What is needed is an exact printout of all the data.

[Stored data]
*****
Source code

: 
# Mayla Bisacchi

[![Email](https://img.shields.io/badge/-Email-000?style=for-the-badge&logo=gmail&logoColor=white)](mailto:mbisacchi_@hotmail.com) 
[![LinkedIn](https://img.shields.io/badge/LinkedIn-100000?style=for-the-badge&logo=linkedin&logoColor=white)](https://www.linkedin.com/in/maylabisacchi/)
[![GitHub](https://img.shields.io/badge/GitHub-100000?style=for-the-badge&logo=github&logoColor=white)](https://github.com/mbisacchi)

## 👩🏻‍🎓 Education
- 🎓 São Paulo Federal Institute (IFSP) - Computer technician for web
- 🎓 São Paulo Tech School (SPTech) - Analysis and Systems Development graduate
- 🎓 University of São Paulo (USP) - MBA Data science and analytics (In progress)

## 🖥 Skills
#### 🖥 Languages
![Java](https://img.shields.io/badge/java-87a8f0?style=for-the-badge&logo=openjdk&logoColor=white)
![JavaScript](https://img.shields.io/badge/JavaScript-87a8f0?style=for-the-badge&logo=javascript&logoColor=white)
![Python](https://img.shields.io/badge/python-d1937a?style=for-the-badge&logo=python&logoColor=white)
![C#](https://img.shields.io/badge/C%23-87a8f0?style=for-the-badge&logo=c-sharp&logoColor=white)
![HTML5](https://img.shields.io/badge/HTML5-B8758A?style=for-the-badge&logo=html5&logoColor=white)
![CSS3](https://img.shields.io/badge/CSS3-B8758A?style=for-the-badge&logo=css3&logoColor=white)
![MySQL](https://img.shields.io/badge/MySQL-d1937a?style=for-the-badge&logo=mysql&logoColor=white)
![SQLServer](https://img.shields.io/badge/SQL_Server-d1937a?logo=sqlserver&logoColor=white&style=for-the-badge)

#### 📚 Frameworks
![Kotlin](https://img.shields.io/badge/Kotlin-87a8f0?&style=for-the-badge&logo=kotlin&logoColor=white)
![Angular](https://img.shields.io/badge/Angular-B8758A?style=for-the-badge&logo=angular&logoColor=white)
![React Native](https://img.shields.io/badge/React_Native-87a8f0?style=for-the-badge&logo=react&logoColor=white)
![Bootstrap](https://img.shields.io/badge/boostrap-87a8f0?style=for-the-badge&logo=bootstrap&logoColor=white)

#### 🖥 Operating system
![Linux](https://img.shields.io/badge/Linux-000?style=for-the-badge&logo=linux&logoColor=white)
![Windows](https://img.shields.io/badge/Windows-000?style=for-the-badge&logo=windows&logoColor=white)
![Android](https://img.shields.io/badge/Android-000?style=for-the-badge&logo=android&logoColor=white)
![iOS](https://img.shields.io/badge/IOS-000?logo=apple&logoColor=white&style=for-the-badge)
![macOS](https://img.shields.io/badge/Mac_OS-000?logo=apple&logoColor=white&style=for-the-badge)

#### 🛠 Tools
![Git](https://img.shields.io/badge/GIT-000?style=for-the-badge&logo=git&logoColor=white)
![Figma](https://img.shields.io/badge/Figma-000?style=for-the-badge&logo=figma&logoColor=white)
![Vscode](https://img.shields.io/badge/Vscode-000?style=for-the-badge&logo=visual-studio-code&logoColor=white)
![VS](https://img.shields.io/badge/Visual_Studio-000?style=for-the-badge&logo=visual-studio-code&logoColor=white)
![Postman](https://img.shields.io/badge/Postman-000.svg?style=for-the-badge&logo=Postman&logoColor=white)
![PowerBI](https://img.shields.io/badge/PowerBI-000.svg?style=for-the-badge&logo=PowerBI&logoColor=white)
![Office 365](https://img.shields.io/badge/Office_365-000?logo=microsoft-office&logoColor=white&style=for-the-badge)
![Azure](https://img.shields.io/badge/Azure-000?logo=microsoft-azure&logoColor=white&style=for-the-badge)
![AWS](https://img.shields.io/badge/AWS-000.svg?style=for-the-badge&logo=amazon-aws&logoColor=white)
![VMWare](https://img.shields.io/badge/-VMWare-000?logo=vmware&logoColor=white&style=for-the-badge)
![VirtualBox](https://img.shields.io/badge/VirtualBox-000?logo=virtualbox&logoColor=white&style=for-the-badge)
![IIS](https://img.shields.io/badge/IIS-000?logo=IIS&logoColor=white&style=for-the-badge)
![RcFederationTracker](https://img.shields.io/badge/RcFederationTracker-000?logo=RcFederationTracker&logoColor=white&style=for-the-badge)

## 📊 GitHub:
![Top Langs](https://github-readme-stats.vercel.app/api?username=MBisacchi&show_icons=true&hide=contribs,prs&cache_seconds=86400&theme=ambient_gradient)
*****
ANSWER BOX
Source code

: 
# Mayla Bisacchi

[![Email](https://img.shields.io/badge/-Email-000?style=for-the-badge&logo=gmail&logoColor=white)](mailto:mbisacchi_@hotmail.com) 
[![LinkedIn](https://img.shields.io/badge/LinkedIn-100000?style=for-the-badge&logo=linkedin&logoColor=white)](https://www.linkedin.com/in/maylabisacchi/)
[![GitHub](https://img.shields.io/badge/GitHub-100000?style=for-the-badge&logo=github&logoColor=white)](https://github.com/mbisacchi)

## 👩🏻‍🎓 Education
- 🎓 São Paulo Federal Institute (IFSP) - Computer technician for web
- 🎓 São Paulo Tech School (SPTech) - Analysis and Systems Development graduate
- 🎓 University of São Paulo (USP) - MBA Data science and analytics (In progress)

## 🖥 Skills
#### 🖥 Languages
![Java](https://img.shields.io/badge/java-87a8f0?style=for-the-badge&logo=openjdk&logoColor=white)
![JavaScript](https://img.shields.io/badge/JavaScript-87a8f0?style=for-the-badge&logo=javascript&logoColor=white)
![Python](https://img.shields.io/badge/python-d1937a?style=for-the-badge&logo=python&logoColor=white)
![C#](https://img.shields.io/badge/C%23-87a8f0?style=for-the-badge&logo=c-sharp&logoColor=white)
![HTML5](https://img.shields.io/badge/HTML5-B8758A?style=for-the-badge&logo=html5&logoColor=white)
![CSS3](https://img.shields.io/badge/CSS3-B8758A?style=for-the-badge&logo=css3&logoColor=white)
![MySQL](https://img.shields.io/badge/MySQL-d1937a?style=for-the-badge&logo=mysql&logoColor=white)
![SQLServer](https://img.shields.io/badge/SQL_Server-d1937a?logo=sqlserver&logoColor=white&style=for-the-badge)

#### 📚 Frameworks
![Kotlin](https://img.shields.io/badge/Kotlin-87a8f0?&style=for-the-badge&logo=kotlin&logoColor=white)
![Angular](https://img.shields.io/badge/Angular-B8758A?style=for-the-badge&logo=angular&logoColor=white)
![React Native](https://img.shields.io/badge/React_Native-87a8f0?style=for-the-badge&logo=react&logoColor=white)
![Bootstrap](https://img.shields.io/badge/boostrap-87a8f0?style=for-the-badge&logo=bootstrap&logoColor=white)

#### 🖥 Operating system
![Linux](https://img.shields.io/badge/Linux-000?style=for-the-badge&logo=linux&logoColor=white)
![Windows](https://img.shields.io/badge/Windows-000?style=for-the-badge&logo=windows&logoColor=white)
![Android](https://img.shields.io/badge/Android-000?style=for-the-badge&logo=android&logoColor=white)
![iOS](https://img.shields.io/badge/IOS-000?logo=apple&logoColor=white&style=for-the-badge)
![macOS](https://img.shields.io/badge/Mac_OS-000?logo=apple&logoColor=white&style=for-the-badge)

#### 🛠 Tools
![Git](https://img.shields.io/badge/GIT-000?style=for-the-badge&logo=git&logoColor=white)
![Figma](https://img.shields.io/badge/Figma-000?style=for-the-badge&logo=figma&logoColor=white)
![Vscode](https://img.shields.io/badge/Vscode-000?style=for-the-badge&logo=visual-studio-code&logoColor=white)
![VS](https://img.shields.io/badge/Visual_Studio-000?style=for-the-badge&logo=visual-studio-code&logoColor=white)
![Postman](https://img.shields.io/badge/Postman-000.svg?style=for-the-badge&logo=Postman&logoColor=white)
![PowerBI](https://img.shields.io/badge/PowerBI-000.svg?style=for-the-badge&logo=PowerBI&logoColor=white)
![Office 365](https://img.shields.io/badge/Office_365-000?logo=microsoft-office&logoColor=white&style=for-the-badge)
![Azure](https://img.shields.io/badge/Azure-000?logo=microsoft-azure&logoColor=white&style=for-the-badge)
![AWS](https://img.shields.io/badge/AWS-000.svg?style=for-the-badge&logo=amazon-aws&logoColor=white)
![VMWare](https://img.shields.io/badge/-VMWare-000?logo=vmware&logoColor=white&style=for-the-badge)
![VirtualBox](https://img.shields.io/badge/VirtualBox-000?logo=virtualbox&logoColor=white&style=for-the-badge)
![IIS](https://img.shields.io/badge/IIS-000?logo=IIS&logoColor=white&style=for-the-badge)
![RcFederationTracker](https://img.shields.io/badge/RcFederationTracker-000?logo=RcFederationTracker&logoColor=white&style=for-the-badge)

## 📊 GitHub:
![Top Langs](https://github-readme-stats.vercel.app/api?username=MBisacchi&show_icons=true&hide=contribs,prs&cache_seconds=86400&theme=ambient_gradient)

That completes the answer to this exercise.